As you my have heard, I was recently published in Coup d’Etat. I would promise that this is the last time I’ll mention it, but I’d be lying.
I love the poem they accepted. I wrote it during Fall 2013 and have made only a handful of changes since. It was the first time that I’d written something and, upon opening it the next day, thought, “Wow, maybe I wouldn’t hate for someone else to read this.” For a first draft, that’s pretty good.
After that initial draft and a good, constructive critique from my poetry class, I didn’t really know what to do with it. I sent it to a couple magazines and it was rejected. To be quite honest, I wasn’t disappointed. That just meant I got to tinker with it a little bit more. Just after my last rejection, I put it away.
A few months ago, I went through my “Vault.” This is where I store copies of my stories that have handwritten edits or ideas on them. When I put a story in the Vault, even though I probably have (several) electronic copies, I don’t open them. It’s sort of a symbolic step back. In reality, it’s a Doc Martens shoe box with a stack of papers in it.

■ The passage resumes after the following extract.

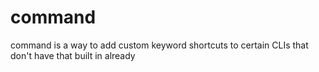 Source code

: # command
command is a way to add custom keyword shortcuts to certain CLIs that don't have that built in already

Since writing this poem, I’ve had a mental road block with most of my other stories. The language patterns for this poem just came out—something I am not used to. I always work hard for my stories and poems. They rarely, if ever, come out remotely right the first time. “War” was, by far, an exception.
Because of the ease I wrote this poem with, I started to expect that of myself. Nothing I was writing sounded like the first draft of that poem I couldn’t stop thinking about it.

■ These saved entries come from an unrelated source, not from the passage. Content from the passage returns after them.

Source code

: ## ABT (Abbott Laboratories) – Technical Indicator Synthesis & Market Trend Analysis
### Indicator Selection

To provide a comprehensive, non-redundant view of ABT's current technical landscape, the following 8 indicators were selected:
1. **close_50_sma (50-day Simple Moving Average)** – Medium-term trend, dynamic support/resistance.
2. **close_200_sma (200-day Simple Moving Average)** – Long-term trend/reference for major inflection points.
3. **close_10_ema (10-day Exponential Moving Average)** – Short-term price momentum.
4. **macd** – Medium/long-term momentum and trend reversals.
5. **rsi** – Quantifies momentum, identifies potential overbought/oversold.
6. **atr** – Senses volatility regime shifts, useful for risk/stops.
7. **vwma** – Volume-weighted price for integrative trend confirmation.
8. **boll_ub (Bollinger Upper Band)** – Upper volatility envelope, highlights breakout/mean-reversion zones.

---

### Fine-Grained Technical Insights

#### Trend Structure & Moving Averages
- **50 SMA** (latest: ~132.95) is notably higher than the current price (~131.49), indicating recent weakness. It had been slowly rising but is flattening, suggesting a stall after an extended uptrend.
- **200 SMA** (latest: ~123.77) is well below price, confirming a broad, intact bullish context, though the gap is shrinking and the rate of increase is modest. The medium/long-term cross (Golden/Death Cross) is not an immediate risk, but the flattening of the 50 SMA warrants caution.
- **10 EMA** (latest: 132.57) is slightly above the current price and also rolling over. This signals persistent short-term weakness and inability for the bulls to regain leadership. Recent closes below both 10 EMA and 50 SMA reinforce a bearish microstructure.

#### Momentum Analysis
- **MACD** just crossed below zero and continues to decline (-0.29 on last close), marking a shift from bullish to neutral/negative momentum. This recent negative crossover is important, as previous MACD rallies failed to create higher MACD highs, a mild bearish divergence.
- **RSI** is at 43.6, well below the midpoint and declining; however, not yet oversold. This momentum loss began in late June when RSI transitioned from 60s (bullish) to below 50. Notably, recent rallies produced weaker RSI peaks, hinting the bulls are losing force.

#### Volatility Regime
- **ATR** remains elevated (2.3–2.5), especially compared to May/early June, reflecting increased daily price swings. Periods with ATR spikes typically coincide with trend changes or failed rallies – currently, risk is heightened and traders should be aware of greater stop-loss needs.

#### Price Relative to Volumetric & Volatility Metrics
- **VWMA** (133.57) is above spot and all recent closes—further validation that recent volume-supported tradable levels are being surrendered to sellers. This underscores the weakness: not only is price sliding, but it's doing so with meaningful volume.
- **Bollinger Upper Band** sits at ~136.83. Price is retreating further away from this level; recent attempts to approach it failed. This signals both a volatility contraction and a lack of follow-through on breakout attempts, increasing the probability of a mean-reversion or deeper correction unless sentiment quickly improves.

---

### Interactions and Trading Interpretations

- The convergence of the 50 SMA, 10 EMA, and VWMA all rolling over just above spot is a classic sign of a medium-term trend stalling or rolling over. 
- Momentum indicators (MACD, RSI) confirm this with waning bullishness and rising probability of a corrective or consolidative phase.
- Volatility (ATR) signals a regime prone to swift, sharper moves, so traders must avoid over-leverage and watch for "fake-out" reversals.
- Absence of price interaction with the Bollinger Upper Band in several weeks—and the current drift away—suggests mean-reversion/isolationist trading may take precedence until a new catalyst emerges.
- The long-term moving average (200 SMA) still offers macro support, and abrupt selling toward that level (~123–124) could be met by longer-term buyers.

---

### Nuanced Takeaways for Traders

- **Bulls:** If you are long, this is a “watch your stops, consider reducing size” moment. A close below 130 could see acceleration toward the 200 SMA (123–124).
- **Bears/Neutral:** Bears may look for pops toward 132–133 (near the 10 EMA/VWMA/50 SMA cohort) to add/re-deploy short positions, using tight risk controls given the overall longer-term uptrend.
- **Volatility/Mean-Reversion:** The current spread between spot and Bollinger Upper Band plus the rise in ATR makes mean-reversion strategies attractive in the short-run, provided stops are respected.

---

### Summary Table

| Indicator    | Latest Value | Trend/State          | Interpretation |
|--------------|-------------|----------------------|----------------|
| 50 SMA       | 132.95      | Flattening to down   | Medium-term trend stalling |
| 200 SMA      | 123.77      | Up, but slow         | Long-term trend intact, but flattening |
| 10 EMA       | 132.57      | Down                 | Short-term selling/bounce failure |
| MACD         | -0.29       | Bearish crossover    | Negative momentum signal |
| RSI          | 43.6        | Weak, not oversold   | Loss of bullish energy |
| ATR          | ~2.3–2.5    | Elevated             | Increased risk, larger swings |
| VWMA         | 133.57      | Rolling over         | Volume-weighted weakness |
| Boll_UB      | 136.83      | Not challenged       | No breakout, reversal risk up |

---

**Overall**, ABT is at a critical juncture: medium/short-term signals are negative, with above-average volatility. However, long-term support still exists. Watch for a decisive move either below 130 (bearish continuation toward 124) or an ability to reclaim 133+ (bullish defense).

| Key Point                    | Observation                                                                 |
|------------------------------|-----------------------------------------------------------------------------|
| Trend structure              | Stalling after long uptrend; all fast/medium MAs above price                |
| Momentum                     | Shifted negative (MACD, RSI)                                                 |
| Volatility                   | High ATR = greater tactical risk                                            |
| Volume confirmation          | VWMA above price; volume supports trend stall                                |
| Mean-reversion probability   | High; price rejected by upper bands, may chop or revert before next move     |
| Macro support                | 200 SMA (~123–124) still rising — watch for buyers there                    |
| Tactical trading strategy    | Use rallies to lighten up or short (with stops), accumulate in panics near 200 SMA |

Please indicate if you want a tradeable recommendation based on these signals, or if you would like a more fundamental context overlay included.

That’s a lot of pressure for a writer. To want your first draft to be something you’d let someone else read is a lot to expect.
This expectation I’ve had for myself for so long was restricting. I wasn’t letting myself just get ideas on paper and finish them later. I wanted third or fourth draft quality from the first sitting. It was unrealistic.
But it’s different now. This poem I’ve loved for so long now belongs to my readers (you!) and that’s where I’ve wanted it for so long. I can now move on. I can write now and edit later; as I’ve been training to do my whole creative life.
On that note, I’m going to go revise a short story that needs a little love. Happy writing!